With the death of Stalin, the succeeding Soviet premier Nikita Khrushchev announced a new era in Soviet life, a turn away from the sacrifice of the Stalin years toward a new “Golden Age” of Soviet socialism. The post-Stalin period focused attention on housing, living standards, and the production of Soviet commodities for Soviet households. Khrushchev’s “thaw” extended to the Cold War, initiating a new phase of “peaceful competition” whose battleground was the kitchen. The Khrushchev-Richard Nixon “Kitchen Debates” of the early 1960s exposed social reproduction and social citizenship as sites of geopolitical relations. Internationally, the Soviet Union condemned racial segregation, advocated for equal pay for equal work, for health and safety provisions, and for conceptualizing domestic work as productive. And yet, while to some degree emancipating women from byt (everyday life), the Soviet turn to consumerism also served to entrench norms of domesticity, heteronormativity, family, and gendered labor.

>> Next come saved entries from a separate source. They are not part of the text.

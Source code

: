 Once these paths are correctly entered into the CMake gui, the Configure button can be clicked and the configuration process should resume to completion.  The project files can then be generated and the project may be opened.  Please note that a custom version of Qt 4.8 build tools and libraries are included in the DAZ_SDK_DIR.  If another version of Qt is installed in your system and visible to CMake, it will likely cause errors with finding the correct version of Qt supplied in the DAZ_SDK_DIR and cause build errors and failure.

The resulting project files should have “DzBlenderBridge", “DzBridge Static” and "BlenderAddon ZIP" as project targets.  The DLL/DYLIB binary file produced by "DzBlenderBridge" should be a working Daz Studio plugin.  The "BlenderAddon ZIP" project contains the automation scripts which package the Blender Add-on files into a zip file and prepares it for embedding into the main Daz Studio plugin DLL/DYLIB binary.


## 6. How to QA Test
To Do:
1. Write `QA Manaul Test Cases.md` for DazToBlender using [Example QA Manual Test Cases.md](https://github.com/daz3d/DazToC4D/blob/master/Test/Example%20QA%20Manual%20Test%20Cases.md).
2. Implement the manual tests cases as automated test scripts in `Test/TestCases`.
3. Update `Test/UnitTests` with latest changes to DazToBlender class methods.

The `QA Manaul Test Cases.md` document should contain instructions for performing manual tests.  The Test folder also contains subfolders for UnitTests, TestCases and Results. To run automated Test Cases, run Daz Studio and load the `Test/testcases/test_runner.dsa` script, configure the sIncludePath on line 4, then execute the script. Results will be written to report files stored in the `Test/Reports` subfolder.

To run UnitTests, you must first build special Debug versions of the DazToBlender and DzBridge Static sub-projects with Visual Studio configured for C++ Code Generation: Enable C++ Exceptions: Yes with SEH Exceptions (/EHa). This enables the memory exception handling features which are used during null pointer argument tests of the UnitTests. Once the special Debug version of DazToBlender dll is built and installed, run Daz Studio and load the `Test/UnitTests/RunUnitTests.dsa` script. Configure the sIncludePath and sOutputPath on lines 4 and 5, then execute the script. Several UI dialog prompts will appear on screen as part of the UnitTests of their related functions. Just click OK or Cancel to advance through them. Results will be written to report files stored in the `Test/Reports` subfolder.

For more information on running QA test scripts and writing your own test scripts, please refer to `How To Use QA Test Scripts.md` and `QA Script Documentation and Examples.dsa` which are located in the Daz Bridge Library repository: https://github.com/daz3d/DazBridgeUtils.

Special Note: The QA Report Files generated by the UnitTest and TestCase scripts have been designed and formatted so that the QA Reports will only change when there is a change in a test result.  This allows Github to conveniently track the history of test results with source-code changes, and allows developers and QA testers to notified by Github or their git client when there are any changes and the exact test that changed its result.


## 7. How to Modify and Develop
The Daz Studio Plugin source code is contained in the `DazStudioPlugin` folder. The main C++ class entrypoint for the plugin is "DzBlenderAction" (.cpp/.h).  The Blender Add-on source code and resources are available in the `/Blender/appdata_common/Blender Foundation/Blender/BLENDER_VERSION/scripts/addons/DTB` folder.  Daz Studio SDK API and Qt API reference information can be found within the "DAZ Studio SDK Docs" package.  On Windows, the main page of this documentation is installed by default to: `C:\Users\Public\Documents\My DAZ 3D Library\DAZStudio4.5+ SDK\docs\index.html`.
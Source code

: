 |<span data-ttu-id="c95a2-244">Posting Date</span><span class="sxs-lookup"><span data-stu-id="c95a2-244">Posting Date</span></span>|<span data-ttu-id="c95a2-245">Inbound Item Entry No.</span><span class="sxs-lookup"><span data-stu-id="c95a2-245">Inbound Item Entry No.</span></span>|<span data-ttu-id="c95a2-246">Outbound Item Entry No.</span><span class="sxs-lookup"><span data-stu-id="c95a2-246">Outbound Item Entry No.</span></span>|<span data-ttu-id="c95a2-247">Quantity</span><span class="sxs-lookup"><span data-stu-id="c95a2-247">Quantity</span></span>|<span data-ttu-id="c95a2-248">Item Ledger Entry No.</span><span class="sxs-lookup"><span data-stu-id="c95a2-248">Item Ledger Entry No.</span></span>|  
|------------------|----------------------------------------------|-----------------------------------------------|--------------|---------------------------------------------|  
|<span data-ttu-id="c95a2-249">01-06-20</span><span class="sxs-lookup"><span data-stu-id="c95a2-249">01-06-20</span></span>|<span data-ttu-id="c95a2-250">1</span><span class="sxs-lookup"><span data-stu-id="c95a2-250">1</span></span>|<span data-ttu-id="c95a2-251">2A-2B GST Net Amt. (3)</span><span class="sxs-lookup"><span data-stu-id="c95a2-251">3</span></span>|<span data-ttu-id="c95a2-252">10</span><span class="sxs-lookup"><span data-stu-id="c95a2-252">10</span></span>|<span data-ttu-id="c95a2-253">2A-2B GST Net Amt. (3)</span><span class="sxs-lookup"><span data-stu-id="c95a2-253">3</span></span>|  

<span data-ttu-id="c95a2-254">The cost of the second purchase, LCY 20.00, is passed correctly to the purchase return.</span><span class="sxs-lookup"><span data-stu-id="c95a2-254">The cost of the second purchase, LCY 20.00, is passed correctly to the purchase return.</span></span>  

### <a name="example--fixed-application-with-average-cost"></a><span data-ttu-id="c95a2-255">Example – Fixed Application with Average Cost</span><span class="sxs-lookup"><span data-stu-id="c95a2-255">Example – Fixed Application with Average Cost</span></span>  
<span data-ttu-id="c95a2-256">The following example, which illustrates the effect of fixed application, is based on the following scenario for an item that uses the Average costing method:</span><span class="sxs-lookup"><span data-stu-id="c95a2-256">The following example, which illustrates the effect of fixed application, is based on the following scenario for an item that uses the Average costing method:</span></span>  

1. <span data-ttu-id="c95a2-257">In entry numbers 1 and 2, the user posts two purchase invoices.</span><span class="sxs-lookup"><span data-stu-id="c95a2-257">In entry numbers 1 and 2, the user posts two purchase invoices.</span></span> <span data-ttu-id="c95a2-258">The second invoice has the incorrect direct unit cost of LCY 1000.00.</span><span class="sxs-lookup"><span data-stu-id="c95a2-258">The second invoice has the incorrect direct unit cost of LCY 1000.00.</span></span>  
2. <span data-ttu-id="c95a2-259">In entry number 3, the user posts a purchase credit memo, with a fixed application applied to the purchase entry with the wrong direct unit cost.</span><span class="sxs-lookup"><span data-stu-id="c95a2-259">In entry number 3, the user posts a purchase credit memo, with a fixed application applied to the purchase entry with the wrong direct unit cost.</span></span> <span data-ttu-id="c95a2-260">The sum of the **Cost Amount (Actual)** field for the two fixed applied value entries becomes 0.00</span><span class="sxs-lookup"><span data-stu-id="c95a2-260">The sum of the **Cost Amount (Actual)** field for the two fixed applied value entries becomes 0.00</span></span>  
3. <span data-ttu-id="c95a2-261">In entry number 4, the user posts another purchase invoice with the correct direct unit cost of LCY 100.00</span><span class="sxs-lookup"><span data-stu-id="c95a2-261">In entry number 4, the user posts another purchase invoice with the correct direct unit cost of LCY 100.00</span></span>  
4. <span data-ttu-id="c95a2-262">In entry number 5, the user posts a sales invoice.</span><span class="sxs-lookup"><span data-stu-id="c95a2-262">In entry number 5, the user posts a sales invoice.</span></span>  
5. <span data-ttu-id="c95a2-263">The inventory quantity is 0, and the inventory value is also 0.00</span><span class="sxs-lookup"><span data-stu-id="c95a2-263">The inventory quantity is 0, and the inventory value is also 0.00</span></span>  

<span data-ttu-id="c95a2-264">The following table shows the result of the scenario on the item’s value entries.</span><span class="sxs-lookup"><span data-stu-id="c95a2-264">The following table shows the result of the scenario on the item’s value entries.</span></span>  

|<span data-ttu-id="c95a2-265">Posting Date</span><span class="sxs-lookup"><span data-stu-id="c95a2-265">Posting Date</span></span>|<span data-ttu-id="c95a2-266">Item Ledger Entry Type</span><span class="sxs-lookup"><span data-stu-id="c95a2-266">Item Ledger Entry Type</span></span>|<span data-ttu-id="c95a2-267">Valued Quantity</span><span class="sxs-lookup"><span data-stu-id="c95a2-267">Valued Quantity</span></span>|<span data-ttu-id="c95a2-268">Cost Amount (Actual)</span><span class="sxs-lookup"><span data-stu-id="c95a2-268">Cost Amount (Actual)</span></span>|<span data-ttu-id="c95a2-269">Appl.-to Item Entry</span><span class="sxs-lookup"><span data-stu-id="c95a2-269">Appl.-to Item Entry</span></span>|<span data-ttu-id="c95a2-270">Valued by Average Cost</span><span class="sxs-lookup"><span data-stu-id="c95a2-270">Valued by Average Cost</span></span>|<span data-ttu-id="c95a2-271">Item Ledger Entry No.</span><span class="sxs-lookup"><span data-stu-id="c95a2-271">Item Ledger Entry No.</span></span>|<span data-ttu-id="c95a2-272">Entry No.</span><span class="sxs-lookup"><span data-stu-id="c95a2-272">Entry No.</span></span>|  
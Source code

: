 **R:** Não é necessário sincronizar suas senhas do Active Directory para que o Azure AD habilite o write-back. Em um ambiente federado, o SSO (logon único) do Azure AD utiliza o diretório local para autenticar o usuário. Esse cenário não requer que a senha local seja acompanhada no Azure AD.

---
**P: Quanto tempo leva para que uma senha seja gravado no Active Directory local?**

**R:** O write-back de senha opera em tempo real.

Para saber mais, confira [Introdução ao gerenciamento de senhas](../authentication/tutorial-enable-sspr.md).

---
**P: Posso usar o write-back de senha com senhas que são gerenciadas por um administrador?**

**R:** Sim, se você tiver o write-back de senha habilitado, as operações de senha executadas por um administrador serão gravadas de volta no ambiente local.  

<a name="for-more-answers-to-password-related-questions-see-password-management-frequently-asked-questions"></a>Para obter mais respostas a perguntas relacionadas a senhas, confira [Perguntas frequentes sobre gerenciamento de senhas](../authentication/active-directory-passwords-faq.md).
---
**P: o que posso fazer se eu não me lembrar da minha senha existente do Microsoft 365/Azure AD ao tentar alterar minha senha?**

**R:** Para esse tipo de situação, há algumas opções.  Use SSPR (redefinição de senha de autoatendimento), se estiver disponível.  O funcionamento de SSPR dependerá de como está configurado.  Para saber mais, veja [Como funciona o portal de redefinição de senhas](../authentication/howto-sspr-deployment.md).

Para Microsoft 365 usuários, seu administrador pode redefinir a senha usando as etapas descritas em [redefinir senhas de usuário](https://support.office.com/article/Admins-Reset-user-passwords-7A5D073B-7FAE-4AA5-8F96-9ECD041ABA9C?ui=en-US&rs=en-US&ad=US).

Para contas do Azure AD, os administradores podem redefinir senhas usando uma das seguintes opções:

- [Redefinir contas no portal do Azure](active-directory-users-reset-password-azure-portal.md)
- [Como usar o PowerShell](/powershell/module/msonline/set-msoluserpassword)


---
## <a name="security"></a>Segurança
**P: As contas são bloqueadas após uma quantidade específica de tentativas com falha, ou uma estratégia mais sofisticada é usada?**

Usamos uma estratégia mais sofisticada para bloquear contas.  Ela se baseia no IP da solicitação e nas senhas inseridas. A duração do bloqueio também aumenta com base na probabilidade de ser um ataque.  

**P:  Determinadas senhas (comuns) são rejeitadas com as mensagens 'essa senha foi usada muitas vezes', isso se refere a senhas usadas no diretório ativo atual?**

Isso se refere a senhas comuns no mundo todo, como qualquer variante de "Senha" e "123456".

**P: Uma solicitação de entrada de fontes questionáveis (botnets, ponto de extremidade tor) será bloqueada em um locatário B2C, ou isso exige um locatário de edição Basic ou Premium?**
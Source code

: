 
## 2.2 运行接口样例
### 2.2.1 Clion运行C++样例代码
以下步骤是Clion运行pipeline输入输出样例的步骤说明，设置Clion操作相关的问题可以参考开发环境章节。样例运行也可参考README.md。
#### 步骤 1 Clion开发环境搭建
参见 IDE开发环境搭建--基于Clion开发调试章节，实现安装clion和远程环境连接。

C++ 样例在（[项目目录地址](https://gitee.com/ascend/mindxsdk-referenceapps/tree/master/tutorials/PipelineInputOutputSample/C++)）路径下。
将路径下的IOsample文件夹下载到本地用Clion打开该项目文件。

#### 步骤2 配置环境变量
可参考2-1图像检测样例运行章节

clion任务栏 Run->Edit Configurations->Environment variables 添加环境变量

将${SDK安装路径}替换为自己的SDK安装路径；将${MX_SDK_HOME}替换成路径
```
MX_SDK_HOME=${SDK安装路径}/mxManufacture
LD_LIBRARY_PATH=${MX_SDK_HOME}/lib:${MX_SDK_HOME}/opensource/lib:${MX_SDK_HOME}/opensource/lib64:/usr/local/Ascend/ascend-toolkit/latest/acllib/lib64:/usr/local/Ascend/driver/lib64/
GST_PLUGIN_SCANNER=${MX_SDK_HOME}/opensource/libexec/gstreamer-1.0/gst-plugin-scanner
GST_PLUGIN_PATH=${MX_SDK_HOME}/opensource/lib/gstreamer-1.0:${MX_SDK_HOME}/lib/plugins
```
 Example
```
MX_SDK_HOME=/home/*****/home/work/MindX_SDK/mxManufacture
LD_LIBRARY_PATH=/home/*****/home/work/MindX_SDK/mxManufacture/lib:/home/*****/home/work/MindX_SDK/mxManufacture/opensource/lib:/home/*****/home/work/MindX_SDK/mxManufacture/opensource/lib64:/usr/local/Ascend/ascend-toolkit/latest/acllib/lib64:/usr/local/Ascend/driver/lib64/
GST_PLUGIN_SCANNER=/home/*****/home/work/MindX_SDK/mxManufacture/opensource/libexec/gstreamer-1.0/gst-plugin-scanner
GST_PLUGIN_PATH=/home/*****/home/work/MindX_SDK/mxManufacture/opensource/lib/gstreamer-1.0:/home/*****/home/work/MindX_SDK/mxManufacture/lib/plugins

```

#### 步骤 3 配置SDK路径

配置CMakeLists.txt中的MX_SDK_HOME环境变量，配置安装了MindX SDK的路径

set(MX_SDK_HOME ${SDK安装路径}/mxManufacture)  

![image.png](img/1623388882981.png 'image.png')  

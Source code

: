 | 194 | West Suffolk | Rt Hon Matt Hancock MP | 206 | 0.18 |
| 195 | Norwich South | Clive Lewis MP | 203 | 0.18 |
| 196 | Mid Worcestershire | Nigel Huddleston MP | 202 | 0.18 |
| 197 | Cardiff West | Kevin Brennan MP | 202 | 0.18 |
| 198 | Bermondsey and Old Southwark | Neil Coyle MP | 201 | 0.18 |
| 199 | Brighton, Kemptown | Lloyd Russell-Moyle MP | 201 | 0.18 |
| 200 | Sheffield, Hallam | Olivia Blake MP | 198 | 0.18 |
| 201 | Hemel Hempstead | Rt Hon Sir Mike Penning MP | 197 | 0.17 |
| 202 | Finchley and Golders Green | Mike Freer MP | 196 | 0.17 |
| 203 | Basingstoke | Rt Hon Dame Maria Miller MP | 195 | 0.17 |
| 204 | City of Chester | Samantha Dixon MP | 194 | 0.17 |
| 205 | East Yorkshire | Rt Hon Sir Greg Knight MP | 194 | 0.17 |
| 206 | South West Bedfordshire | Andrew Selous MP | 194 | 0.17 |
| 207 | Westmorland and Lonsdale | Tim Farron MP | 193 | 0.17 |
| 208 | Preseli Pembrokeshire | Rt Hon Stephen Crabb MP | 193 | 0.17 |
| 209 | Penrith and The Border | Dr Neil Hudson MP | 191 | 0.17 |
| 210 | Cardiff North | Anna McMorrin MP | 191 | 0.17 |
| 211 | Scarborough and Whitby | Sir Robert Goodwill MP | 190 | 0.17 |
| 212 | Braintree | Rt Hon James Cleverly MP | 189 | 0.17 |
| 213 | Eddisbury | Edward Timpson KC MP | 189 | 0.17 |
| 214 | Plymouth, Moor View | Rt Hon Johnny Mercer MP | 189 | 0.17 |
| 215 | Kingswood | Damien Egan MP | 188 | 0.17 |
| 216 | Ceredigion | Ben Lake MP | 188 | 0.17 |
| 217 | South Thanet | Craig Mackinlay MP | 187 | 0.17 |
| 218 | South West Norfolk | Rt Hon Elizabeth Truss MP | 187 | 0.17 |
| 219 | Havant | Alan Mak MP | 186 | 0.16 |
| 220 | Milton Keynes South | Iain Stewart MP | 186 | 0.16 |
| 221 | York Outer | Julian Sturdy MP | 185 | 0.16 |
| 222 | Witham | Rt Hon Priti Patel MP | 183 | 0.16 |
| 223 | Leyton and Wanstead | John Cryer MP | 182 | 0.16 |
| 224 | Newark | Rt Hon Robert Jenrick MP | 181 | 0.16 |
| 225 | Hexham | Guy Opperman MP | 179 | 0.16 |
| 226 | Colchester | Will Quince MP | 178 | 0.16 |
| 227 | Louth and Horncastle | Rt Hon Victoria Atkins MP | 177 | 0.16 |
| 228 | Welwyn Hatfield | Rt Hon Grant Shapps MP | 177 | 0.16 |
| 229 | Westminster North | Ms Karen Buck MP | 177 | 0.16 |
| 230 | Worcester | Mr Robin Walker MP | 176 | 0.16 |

How can we understand Soviet consumer culture? How was it perceived across the public/private divide? Was it a fulfillment of the Soviet promise or a repudiation of its ideals? And, how did the Soviet consumer model and the mother-worker gender contract differ from the male-breadwinner model predominant in Western Keynesian welfare states? What was the life of a Soviet household?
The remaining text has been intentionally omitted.